After a successful 21-month pilot program, the Bay Area Bike Share (BABS) system is increasing the number of bicycles it will provide to the cycle-commuting public from 700 to 7,000. BABS will also add three new cities. Studies have shown that increasing bicycle commuting provides communities with public health, financial, traffic safety, and road capacity benefits.
According to an announcement by the Metropolitan Transportation Commission, BABS, initially focused on the cities of San Francisco and San Jose, will expand not only there, but will also extend to the East Bay Area communities of Berkeley, Emeryville, and Oakland. After the expansion, BABS is expected to be the second largest bike share program in the U.S.

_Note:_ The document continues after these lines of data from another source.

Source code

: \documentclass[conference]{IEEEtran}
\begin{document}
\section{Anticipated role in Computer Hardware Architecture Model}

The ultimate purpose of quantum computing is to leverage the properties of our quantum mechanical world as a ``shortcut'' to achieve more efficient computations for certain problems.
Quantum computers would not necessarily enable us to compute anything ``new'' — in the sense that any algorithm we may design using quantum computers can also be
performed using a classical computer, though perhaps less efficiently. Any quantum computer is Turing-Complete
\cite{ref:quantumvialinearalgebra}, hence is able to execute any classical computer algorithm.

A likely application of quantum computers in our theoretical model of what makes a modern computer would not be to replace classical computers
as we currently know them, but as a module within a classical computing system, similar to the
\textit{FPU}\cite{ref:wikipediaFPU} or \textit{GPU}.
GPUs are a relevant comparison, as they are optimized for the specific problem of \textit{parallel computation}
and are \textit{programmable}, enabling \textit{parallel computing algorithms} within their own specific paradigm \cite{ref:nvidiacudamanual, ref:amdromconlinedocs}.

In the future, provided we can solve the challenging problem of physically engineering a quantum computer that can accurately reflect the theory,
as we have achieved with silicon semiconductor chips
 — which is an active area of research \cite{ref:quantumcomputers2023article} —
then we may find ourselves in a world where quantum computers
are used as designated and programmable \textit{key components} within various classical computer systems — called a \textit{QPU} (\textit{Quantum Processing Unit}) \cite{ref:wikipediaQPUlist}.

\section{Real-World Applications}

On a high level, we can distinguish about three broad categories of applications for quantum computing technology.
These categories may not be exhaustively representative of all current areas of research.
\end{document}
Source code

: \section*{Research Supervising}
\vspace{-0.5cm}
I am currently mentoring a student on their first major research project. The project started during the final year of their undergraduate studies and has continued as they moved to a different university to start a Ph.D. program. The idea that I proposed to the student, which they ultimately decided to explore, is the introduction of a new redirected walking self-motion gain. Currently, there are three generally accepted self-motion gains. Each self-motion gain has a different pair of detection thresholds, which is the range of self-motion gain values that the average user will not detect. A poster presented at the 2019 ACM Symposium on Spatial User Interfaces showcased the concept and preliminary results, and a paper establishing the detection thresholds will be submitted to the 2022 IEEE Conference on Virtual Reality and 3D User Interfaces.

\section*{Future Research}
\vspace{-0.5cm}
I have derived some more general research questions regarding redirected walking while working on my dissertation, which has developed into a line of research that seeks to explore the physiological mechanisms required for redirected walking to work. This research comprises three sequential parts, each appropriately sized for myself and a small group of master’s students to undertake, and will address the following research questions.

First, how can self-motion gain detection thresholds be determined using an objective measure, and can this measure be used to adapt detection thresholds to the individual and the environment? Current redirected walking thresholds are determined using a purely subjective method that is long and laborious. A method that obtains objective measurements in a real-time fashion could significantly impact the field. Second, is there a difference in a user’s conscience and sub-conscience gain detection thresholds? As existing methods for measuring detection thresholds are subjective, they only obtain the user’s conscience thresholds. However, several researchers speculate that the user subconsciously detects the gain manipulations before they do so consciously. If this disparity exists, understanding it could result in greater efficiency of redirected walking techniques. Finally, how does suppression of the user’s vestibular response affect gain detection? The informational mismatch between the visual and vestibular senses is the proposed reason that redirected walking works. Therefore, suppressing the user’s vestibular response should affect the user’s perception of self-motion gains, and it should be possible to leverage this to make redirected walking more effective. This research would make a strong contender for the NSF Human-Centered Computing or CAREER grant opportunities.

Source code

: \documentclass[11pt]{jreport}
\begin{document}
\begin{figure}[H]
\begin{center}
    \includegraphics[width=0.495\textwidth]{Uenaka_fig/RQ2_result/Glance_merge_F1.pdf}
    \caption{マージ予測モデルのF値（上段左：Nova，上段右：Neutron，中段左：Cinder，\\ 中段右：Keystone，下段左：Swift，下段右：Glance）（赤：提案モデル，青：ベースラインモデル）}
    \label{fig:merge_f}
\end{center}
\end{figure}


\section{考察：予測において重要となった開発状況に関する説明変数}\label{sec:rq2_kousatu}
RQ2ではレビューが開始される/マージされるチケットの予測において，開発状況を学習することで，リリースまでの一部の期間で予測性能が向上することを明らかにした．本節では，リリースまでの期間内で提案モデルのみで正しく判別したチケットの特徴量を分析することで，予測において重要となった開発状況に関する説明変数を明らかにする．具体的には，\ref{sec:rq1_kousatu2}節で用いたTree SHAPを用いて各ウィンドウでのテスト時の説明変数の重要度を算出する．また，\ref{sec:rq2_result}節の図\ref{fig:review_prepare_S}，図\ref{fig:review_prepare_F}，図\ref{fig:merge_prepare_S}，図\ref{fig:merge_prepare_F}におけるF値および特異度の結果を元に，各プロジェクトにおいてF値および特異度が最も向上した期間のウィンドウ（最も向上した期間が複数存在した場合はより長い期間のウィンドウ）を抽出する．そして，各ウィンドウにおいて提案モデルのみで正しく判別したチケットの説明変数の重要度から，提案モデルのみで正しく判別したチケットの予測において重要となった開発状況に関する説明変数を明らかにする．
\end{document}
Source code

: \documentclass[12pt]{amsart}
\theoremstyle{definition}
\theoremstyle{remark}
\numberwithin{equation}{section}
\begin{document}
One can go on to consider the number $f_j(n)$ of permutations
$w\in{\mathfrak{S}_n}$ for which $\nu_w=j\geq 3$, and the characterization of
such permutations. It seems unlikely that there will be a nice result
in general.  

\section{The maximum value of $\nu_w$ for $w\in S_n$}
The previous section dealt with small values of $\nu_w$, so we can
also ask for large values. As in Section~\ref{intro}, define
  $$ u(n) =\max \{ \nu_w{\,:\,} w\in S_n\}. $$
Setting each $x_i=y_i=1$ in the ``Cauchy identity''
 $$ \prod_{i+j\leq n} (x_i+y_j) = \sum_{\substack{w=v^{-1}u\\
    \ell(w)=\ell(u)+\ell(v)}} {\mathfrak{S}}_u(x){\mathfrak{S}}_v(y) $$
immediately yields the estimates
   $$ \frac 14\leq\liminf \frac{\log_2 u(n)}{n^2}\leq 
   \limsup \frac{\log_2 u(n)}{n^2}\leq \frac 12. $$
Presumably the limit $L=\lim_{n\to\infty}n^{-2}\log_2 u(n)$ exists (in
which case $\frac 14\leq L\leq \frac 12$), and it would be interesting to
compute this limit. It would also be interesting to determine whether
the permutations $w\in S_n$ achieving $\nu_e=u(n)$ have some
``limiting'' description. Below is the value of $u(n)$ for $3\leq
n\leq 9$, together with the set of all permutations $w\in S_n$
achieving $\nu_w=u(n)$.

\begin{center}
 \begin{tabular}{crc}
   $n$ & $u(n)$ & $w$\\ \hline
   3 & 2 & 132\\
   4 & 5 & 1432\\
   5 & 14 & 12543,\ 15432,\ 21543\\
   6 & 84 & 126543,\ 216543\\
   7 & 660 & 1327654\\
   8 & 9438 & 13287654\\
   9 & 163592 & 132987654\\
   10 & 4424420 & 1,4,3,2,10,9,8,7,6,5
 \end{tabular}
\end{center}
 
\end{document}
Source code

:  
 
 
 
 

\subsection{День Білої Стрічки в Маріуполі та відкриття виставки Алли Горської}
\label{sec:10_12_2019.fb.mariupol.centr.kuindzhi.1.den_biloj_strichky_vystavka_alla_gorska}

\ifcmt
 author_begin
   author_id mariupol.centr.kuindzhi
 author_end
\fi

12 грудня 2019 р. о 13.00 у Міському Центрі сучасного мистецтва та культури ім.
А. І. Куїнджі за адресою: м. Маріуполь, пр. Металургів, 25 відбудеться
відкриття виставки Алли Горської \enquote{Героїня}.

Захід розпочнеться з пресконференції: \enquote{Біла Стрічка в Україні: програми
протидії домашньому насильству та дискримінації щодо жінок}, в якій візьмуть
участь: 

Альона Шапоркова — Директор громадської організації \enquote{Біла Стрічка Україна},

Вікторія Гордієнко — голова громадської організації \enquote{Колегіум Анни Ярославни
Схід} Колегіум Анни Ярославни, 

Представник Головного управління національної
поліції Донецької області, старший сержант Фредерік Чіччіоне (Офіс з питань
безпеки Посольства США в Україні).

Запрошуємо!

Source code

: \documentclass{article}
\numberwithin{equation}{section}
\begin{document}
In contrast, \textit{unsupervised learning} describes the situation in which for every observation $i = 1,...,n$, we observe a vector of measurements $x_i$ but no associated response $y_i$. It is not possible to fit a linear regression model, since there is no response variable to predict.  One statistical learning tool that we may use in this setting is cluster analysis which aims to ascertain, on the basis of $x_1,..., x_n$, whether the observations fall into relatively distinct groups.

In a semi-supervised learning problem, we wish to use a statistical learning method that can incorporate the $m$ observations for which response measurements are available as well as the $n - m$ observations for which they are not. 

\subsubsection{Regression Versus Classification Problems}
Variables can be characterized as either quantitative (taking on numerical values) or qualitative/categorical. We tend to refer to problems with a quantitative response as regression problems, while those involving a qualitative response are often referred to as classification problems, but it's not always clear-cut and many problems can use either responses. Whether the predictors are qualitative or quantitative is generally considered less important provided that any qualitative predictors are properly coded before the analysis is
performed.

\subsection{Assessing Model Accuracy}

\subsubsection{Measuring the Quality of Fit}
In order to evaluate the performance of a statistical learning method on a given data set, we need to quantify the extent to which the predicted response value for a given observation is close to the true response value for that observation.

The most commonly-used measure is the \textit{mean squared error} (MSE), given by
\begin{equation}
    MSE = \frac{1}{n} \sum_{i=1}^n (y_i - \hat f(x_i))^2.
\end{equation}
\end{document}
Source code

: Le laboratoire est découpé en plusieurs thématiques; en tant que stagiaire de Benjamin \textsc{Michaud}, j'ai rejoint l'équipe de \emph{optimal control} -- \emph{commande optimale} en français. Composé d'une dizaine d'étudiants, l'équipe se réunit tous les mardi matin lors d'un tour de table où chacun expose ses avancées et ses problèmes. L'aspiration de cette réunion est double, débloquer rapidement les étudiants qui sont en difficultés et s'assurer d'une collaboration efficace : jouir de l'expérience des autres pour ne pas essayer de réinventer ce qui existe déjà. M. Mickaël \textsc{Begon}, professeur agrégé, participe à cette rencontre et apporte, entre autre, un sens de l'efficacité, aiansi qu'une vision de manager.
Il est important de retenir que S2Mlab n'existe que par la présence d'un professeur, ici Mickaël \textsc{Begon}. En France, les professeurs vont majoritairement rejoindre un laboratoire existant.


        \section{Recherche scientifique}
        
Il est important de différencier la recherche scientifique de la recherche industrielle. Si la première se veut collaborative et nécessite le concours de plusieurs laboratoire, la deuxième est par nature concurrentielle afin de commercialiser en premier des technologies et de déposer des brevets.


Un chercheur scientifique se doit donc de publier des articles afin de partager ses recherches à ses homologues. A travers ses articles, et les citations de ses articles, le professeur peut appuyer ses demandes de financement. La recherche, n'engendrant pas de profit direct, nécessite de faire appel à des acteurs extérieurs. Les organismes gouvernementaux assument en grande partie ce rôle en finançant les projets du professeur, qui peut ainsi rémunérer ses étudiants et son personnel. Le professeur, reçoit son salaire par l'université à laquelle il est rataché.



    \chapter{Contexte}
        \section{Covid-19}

BABS is a public-private joint venture. Once fully implemented the 7,000-bike program will rely on revenue from member and user fees and sponsorships and receive no operating subsidies from the public sector. However capital costs for future expansion into new communities beyond the current five will be paid for with public funds. Twenty-five percent of the new bikes are to be in service before summer 2016 and the remainder are scheduled to come online before Thanksgiving 2017.
Other cities with large bike share programs include Paris with approximately 18,000 bicycles, London with 10,000, New York with 6,000 (and plans to expand to 12,000), and Chicago with 4,700. Hangzhou, China’s system is claimed to have 60,000 bikes.